## Hope there will be no lottery winners this New Year’s Eve

According to a report in npr.org called Road Fatalities Dip Thanks To Safer Cars, Economy, an array of factors are making the road safer. According to a study by the Department of Transportation, the overall number of fatality on American roads has dropped dramatically, fallen by over 20% in the last few years. Two likely reasons for this dramatic drop are safer cars and a slower economy. However, even with the over 20% drop in fatality on the road, there is still one death every 15 minutes on the road.

I always think of dying from a crash involving a drunk driver is a lottery. It is a negative lottery for sure since no one would want to win it. In a previous post (The lottery of drunk driving fatality), I discussed the statistic of one drunk driving fatality every 45 minutes. By comparison, the number of deaths on the roads due to all causes is three times higher than just deaths from drunk driving (in the lottery analogy it is three times more likely to win)! I hope in this holiday season, no one will win this negative lottery.

Be safe on the road. Between drinking and driving, only do one of them!

Now the quantitative stuff.

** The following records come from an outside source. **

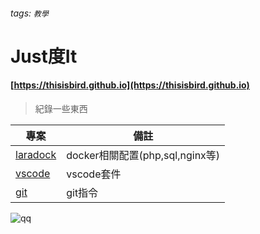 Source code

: ###### tags: `教學`
# Just度It

#### [https://thisisbird.github.io](https://thisisbird.github.io)

>紀錄一些東西

|專案|備註|
|---|---|
|[laradock](/laradock)|docker相關配置(php,sql,nginx等)|
|[vscode](/vscode.md)|vscode套件|
|[git](/git.md)|git指令|

![qq](https://i.imgur.com/qGrgOVc.png)

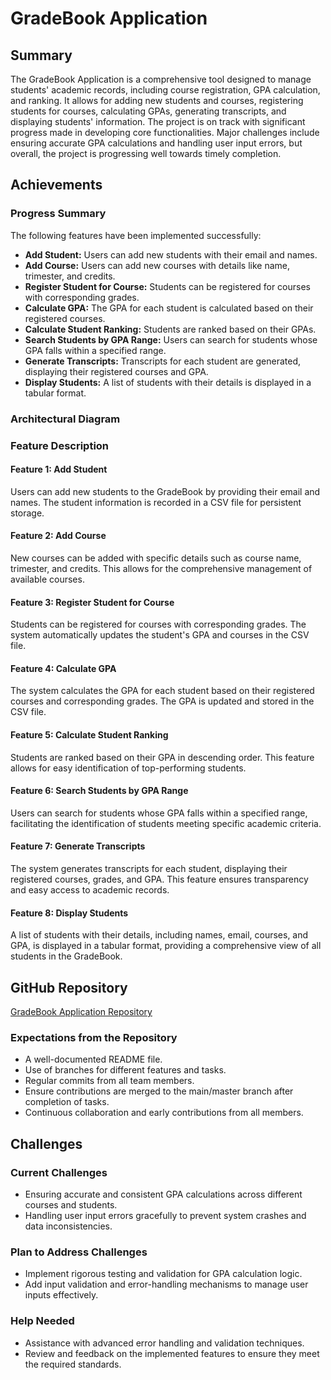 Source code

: # GradeBook Application

## Summary

The GradeBook Application is a comprehensive tool designed to manage students' academic records, including course registration, GPA calculation, and ranking. It allows for adding new students and courses, registering students for courses, calculating GPAs, generating transcripts, and displaying students' information. The project is on track with significant progress made in developing core functionalities. Major challenges include ensuring accurate GPA calculations and handling user input errors, but overall, the project is progressing well towards timely completion.

## Achievements

### Progress Summary

The following features have been implemented successfully:
- **Add Student:** Users can add new students with their email and names.
- **Add Course:** Users can add new courses with details like name, trimester, and credits.
- **Register Student for Course:** Students can be registered for courses with corresponding grades.
- **Calculate GPA:** The GPA for each student is calculated based on their registered courses.
- **Calculate Student Ranking:** Students are ranked based on their GPAs.
- **Search Students by GPA Range:** Users can search for students whose GPA falls within a specified range.
- **Generate Transcripts:** Transcripts for each student are generated, displaying their registered courses and GPA.
- **Display Students:** A list of students with their details is displayed in a tabular format.

### Architectural Diagram

### Feature Description

#### Feature 1: Add Student
Users can add new students to the GradeBook by providing their email and names. The student information is recorded in a CSV file for persistent storage.

#### Feature 2: Add Course
New courses can be added with specific details such as course name, trimester, and credits. This allows for the comprehensive management of available courses.

#### Feature 3: Register Student for Course
Students can be registered for courses with corresponding grades. The system automatically updates the student's GPA and courses in the CSV file.

#### Feature 4: Calculate GPA
The system calculates the GPA for each student based on their registered courses and corresponding grades. The GPA is updated and stored in the CSV file.

#### Feature 5: Calculate Student Ranking
Students are ranked based on their GPA in descending order. This feature allows for easy identification of top-performing students.

#### Feature 6: Search Students by GPA Range
Users can search for students whose GPA falls within a specified range, facilitating the identification of students meeting specific academic criteria.

#### Feature 7: Generate Transcripts
The system generates transcripts for each student, displaying their registered courses, grades, and GPA. This feature ensures transparency and easy access to academic records.

#### Feature 8: Display Students
A list of students with their details, including names, email, courses, and GPA, is displayed in a tabular format, providing a comprehensive view of all students in the GradeBook.

## GitHub Repository

[GradeBook Application Repository](https://github.com/WagnerMushayija/grade-book-app_wagner_mushayija)

### Expectations from the Repository

- A well-documented README file.
- Use of branches for different features and tasks.
- Regular commits from all team members.
- Ensure contributions are merged to the main/master branch after completion of tasks.
- Continuous collaboration and early contributions from all members.

## Challenges

### Current Challenges

- Ensuring accurate and consistent GPA calculations across different courses and students.
- Handling user input errors gracefully to prevent system crashes and data inconsistencies.

### Plan to Address Challenges

- Implement rigorous testing and validation for GPA calculation logic.
- Add input validation and error-handling mechanisms to manage user inputs effectively.

### Help Needed

- Assistance with advanced error handling and validation techniques.
- Review and feedback on the implemented features to ensure they meet the required standards.

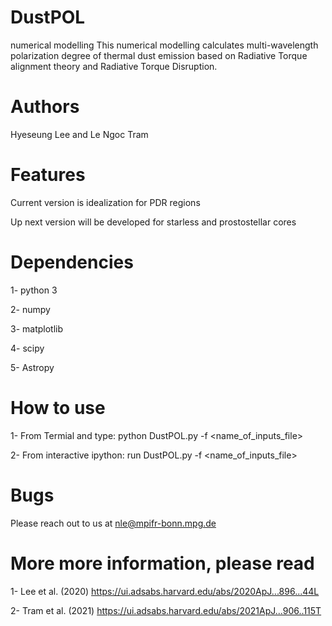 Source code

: # DustPOL
numerical modelling
This numerical modelling calculates multi-wavelength polarization degree of thermal dust emission 
based on Radiative Torque alignment theory and Radiative Torque Disruption.

# Authors
Hyeseung Lee and Le Ngoc Tram

# Features

Current version is idealization for PDR regions

Up next version will be developed for starless and prostostellar cores

# Dependencies

1- python 3

2- numpy

3- matplotlib

4- scipy

5- Astropy

# How to use

1- From Termial and type: python DustPOL.py -f <name_of_inputs_file>

2- From interactive ipython: run DustPOL.py -f <name_of_inputs_file>

# Bugs
Please reach out to us at nle@mpifr-bonn.mpg.de 

# More more information, please read

1- Lee et al. (2020) https://ui.adsabs.harvard.edu/abs/2020ApJ...896...44L

2- Tram et al. (2021) https://ui.adsabs.harvard.edu/abs/2021ApJ...906..115T
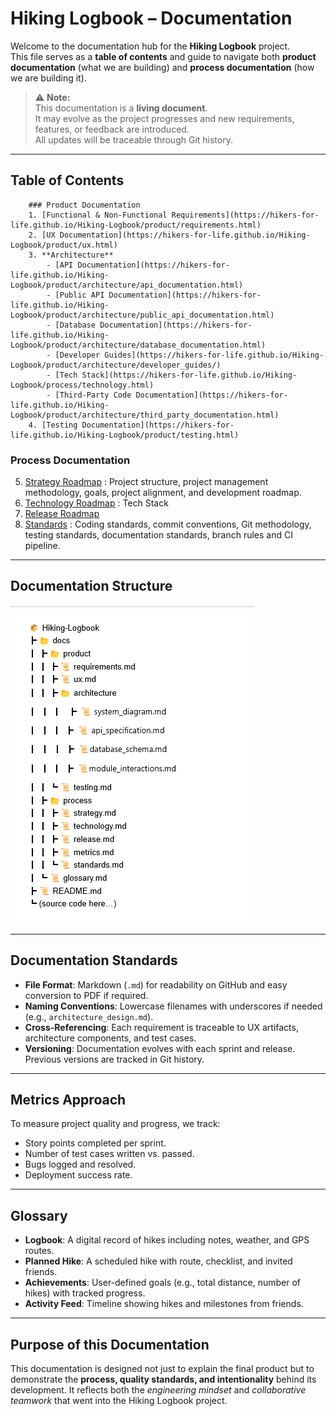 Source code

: # Hiking Logbook – Documentation

Welcome to the documentation hub for the **Hiking Logbook** project.  
This file serves as a **table of contents** and guide to navigate both **product documentation** (what we are building) and **process documentation** (how we are building it).  

> ⚠️ **Note:**  
> This documentation is a **living document**.  
> It may evolve as the project progresses and new requirements, features, or feedback are introduced.  
> All updates will be traceable through Git history.


---

##  Table of Contents

        ### Product Documentation
        1. [Functional & Non-Functional Requirements](https://hikers-for-life.github.io/Hiking-Logbook/product/requirements.html)
        2. [UX Documentation](https://hikers-for-life.github.io/Hiking-Logbook/product/ux.html)
        3. **Architecture**
            - [API Documentation](https://hikers-for-life.github.io/Hiking-Logbook/product/architecture/api_documentation.html)
            - [Public API Documentation](https://hikers-for-life.github.io/Hiking-Logbook/product/architecture/public_api_documentation.html)
            - [Database Documentation](https://hikers-for-life.github.io/Hiking-Logbook/product/architecture/database_documentation.html)
            - [Developer Guides](https://hikers-for-life.github.io/Hiking-Logbook/product/architecture/developer_guides/)
            - [Tech Stack](https://hikers-for-life.github.io/Hiking-Logbook/process/technology.html)
            - [Third-Party Code Documentation](https://hikers-for-life.github.io/Hiking-Logbook/product/architecture/third_party_documentation.html)
        4. [Testing Documentation](https://hikers-for-life.github.io/Hiking-Logbook/product/testing.html)

### Process Documentation
5. [Strategy Roadmap](https://hikers-for-life.github.io/Hiking-Logbook/process/strategy.html) : Project structure, project management methodology, goals, project alignment, and development roadmap. 
6. [Technology Roadmap](https://hikers-for-life.github.io/Hiking-Logbook/process/technology.html) : Tech Stack
7. [Release Roadmap](https://hikers-for-life.github.io/Hiking-Logbook/process/release.html)
8. [Standards](https://hikers-for-life.github.io/Hiking-Logbook/process/standards.html) : Coding standards, commit conventions, Git methodology, testing standards, documentation standards, branch rules and CI pipeline.



---

##  Documentation Structure

![text](doc_structure.png)  



---

##  Documentation Standards

- **File Format**: Markdown (`.md`) for readability on GitHub and easy conversion to PDF if required.  
- **Naming Conventions**: Lowercase filenames with underscores if needed (e.g., `architecture_design.md`).  
- **Cross-Referencing**: Each requirement is traceable to UX artifacts, architecture components, and test cases.  
- **Versioning**: Documentation evolves with each sprint and release. Previous versions are tracked in Git history.  

---

##  Metrics Approach

To measure project quality and progress, we track:
- Story points completed per sprint.  
- Number of test cases written vs. passed.  
- Bugs logged and resolved.  
- Deployment success rate.  

---

##  Glossary

- **Logbook**: A digital record of hikes including notes, weather, and GPS routes.  
- **Planned Hike**: A scheduled hike with route, checklist, and invited friends.  
- **Achievements**: User-defined goals (e.g., total distance, number of hikes) with tracked progress.  
- **Activity Feed**: Timeline showing hikes and milestones from friends.  

---

##  Purpose of this Documentation

This documentation is designed not just to explain the final product but to demonstrate the **process, quality standards, and intentionality** behind its development. It reflects both the *engineering mindset* and *collaborative teamwork* that went into the Hiking Logbook project.





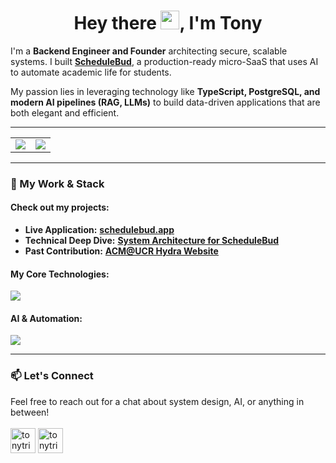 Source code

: <div align="center">
  <h1>
    Hey there <img src="https://media.giphy.com/media/hvRJCLFzcasrR4ia7z/giphy.gif" width="30px"/>, I'm Tony
  </h1>
</div>

I'm a **Backend Engineer and Founder** architecting secure, scalable systems. I built [**ScheduleBud**](https://schedulebud.app/), a production-ready micro-SaaS that uses AI to automate academic life for students.

My passion lies in leveraging technology like **TypeScript, PostgreSQL, and modern AI pipelines (RAG, LLMs)** to build data-driven applications that are both elegant and efficient.

---

<table>
  <tr>
    <td>
      <a href="https://github.com/anuraghazra/github-readme-stats">
        <img align="center" src="https://github-readme-stats.vercel.app/api?username=tonytrieu-dev&show_icons=true&theme=transparent&hide_border=true&include_all_commits=true&count_private=true" />
      </a>
    </td>
    <td>
      <a href="https://github.com/anuraghazra/github-readme-stats">
        <img align="center" src="https://github-readme-stats.vercel.app/api/top-langs/?username=tonytrieu-dev&layout=compact&theme=transparent&hide_border=true&include_all_commits=true&count_private=true&langs_count=6" />
      </a>
    </td>
  </tr>
</table>

---

### 🚀 My Work & Stack

#### Check out my projects:
- **Live Application:** [**schedulebud.app**](https://schedulebud.app/)
- **Technical Deep Dive:** [**System Architecture for ScheduleBud**](https://github.com/tonytrieu-dev/schedulebud-overview)
- **Past Contribution:** [**ACM@UCR Hydra Website**](https://github.com/acm-ucr/acm-hydra)

#### My Core Technologies:
<p align="left">
  <a href="https://skillicons.dev">
    <img src="https://skillicons.dev/icons?i=ts,react,nodejs,nextjs,ts,tailwind,supabase,postgres,deno,docker,git" />
  </a>
</p>

#### AI & Automation:
<p align="left">
  <a href="https://skillicons.dev">
    <img src="https://skillicons.dev/icons?i=python,gcp" />
  </a>
</p>

---

### 📫 Let's Connect
<p align="left">
  Feel free to reach out for a chat about system design, AI, or anything in between!
  <br><br>
  <a href="mailto:tonytrieu.dev@gmail.com" target="blank"><img align="center" src="https://skillicons.dev/icons?i=gmail" alt="tonytrieu.dev@gmail.com" height="40" width="40" /></a>
  <a href="https://linkedin.com/in/tonytrieu03" target="blank"><img align="center" src="https://skillicons.dev/icons?i=linkedin" alt="tonytrieu03" height="40" width="40" /></a>
</p>
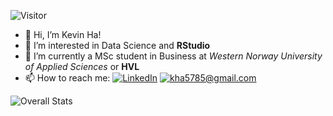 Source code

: ![Visitor](https://visitor-badge.laobi.icu/badge?page_id=kevinha98.readme.md)

- 👋  Hi, I’m Kevin Ha!
- 👀  I’m interested in Data Science and **RStudio**
- 🌱  I’m currently a MSc student in Business at *Western Norway University of Applied Sciences* or **HVL**
- 📫 How to reach me: <a href="<https://www.linkedin.com/in/kevin-ha1998/>">![LinkedIn](https://img.shields.io/badge/LinkedIn-0077B5?style=for-the-badge&logo=linkedin&logoColor=white)</a>
<a href="mailto:YourEmail@gmail.com">![kha5785@gmail.com](https://img.shields.io/badge/Gmail-D14836?style=for-the-badge&logo=gmail&logoColor=white)</a>

<!---
kevinha98/kevinha98 is a ✨ special ✨ repository because its `README.md` (this file) appears on your GitHub profile.
You can click the Preview link to take a look at your changes.
--->
![Overall Stats](https://github-readme-stats.vercel.app/api?username=kevinha98&count_private=true&show_icons=true&hide=contribs)
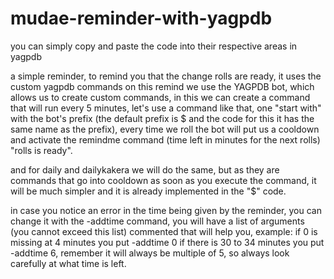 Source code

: # mudae-reminder-with-yagpdb

you can simply copy and paste the code into their respective areas in yagpdb

a simple reminder, to remind you that the change rolls are ready, it uses the custom yagpdb commands
on this remind we use the YAGPDB bot, which allows us to create custom commands, in this we can create
a command that will run every 5 minutes, let's use a command like that, one "start with" with the bot's prefix 
(the default prefix is ​​$ and the code for this it has the same name as the prefix), every time we roll the bot will put
us a cooldown and activate the remindme command (time left in minutes for the next rolls) "rolls is ready".

and for daily and dailykakera we will do the same, but as they are commands that go into cooldown as soon as you execute the command, it will
be much simpler and it is already implemented in the "$" code.

in case you notice an error in the time being given by the reminder, you can change it with the -addtime command, you 
will have a list of arguments (you cannot exceed this list) commented that will help you, example: if 0 is missing at 4 minutes you put -addtime 0 if there is 30 to 34 minutes you put -addtime 6, remember it will always be multiple of 5, so always look carefully at what time is left.


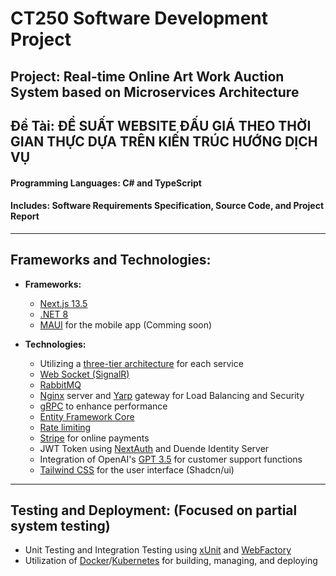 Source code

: # CT250 Software Development Project

## Project: **Real-time Online Art Work Auction System based on Microservices Architecture**
## Đề Tài: **ĐỀ SUẤT WEBSITE ĐẤU GIÁ THEO THỜI GIAN THỰC DỰA TRÊN KIẾN TRÚC HƯỚNG DỊCH VỤ**

#### Programming Languages: C# and TypeScript

#### Includes: Software Requirements Specification, Source Code, and Project Report

---

## Frameworks and Technologies:

- **Frameworks:**
  - [Next.js 13.5](https://nextjs.org/)
  - [.NET 8](https://dotnet.microsoft.com/)
  - [MAUI](https://github.com/dotnet/maui) for the mobile app (Comming soon)

- **Technologies:**
  - Utilizing a [three-tier architecture](https://www.ibm.com/topics/three-tier-architecture) for each service
  - [Web Socket (SignalR)](https://dotnet.microsoft.com/apps/aspnet/real-time)
  - [RabbitMQ](https://www.rabbitmq.com/)
  - [Nginx](https://nginx.org/) server and [Yarp](https://github.com/microsoft/reverse-proxy) gateway for Load Balancing and Security
  - [gRPC](https://grpc.io/) to enhance performance
  - [Entity Framework Core](https://docs.microsoft.com/en-us/ef/core/)
  - [Rate limiting](https://learn.microsoft.com/en-us/aspnet/core/performance/rate-limit?view=aspnetcore-8.0)
  - [Stripe](https://stripe.com/) for online payments
  - JWT Token using [NextAuth](https://next-auth.js.org/) and Duende Identity Server
  - Integration of OpenAI's [GPT 3.5](https://openai.com/) for customer support functions
  - [Tailwind CSS](https://tailwindcss.com/) for the user interface (Shadcn/ui)

---

## Testing and Deployment: (Focused on partial system testing)

- Unit Testing and Integration Testing using [xUnit](https://xunit.net/) and [WebFactory](https://learn.microsoft.com/en-us/aspnet/core/test/integration-tests?view=aspnetcore-7.0)
- Utilization of [Docker](https://www.docker.com/)/[Kubernetes](https://kubernetes.io/) for building, managing, and deploying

As reported in Road Fatalities Dip Thanks To Safer Cars, Economy, there were almost 44,000 road-related deaths in 2005. In 2009, there were about 34,000 deaths. This is a 22% decrease. There are two ways to see this.

One is to calculate the number of reduction in deaths, which is $44000-34000=10000$. Then divide $10000$ by $44000$. We have:

$\displaystyle \frac{10000}{44000}=0.2273$, which is 22.73%.

Another way to derive the 22.73% is to calculate the following ratio:

$\displaystyle \frac{34000}{44000}=0.7727$

Then subtract one from this ratio and obtain $0.7727-1=-0.2273$, which indicates a 22.73% decrease in road-related deaths.

The 2009 figure for the number of road-related deaths is 34,000. This comes out to be one death every 15 minutes. To derive this rate, we need to calculate the total number of minutes in a year. There are 365 x 24 x 60 = 525,600 minutes in a year. Then divide 525,600 by 44,000 to obtain 15.46 minutes. Then round the answer to 15 minutes.

We can get a perspective of this calculation by looking at an example of taking an exam. For example, if you have two hours (120 minutes) to take an exam and the exam has 10 problems, then on average you have 12 minutes to work one problem. Thus if you can work one problem per 12 minutes, you can expect to finish the exam in the allotted time.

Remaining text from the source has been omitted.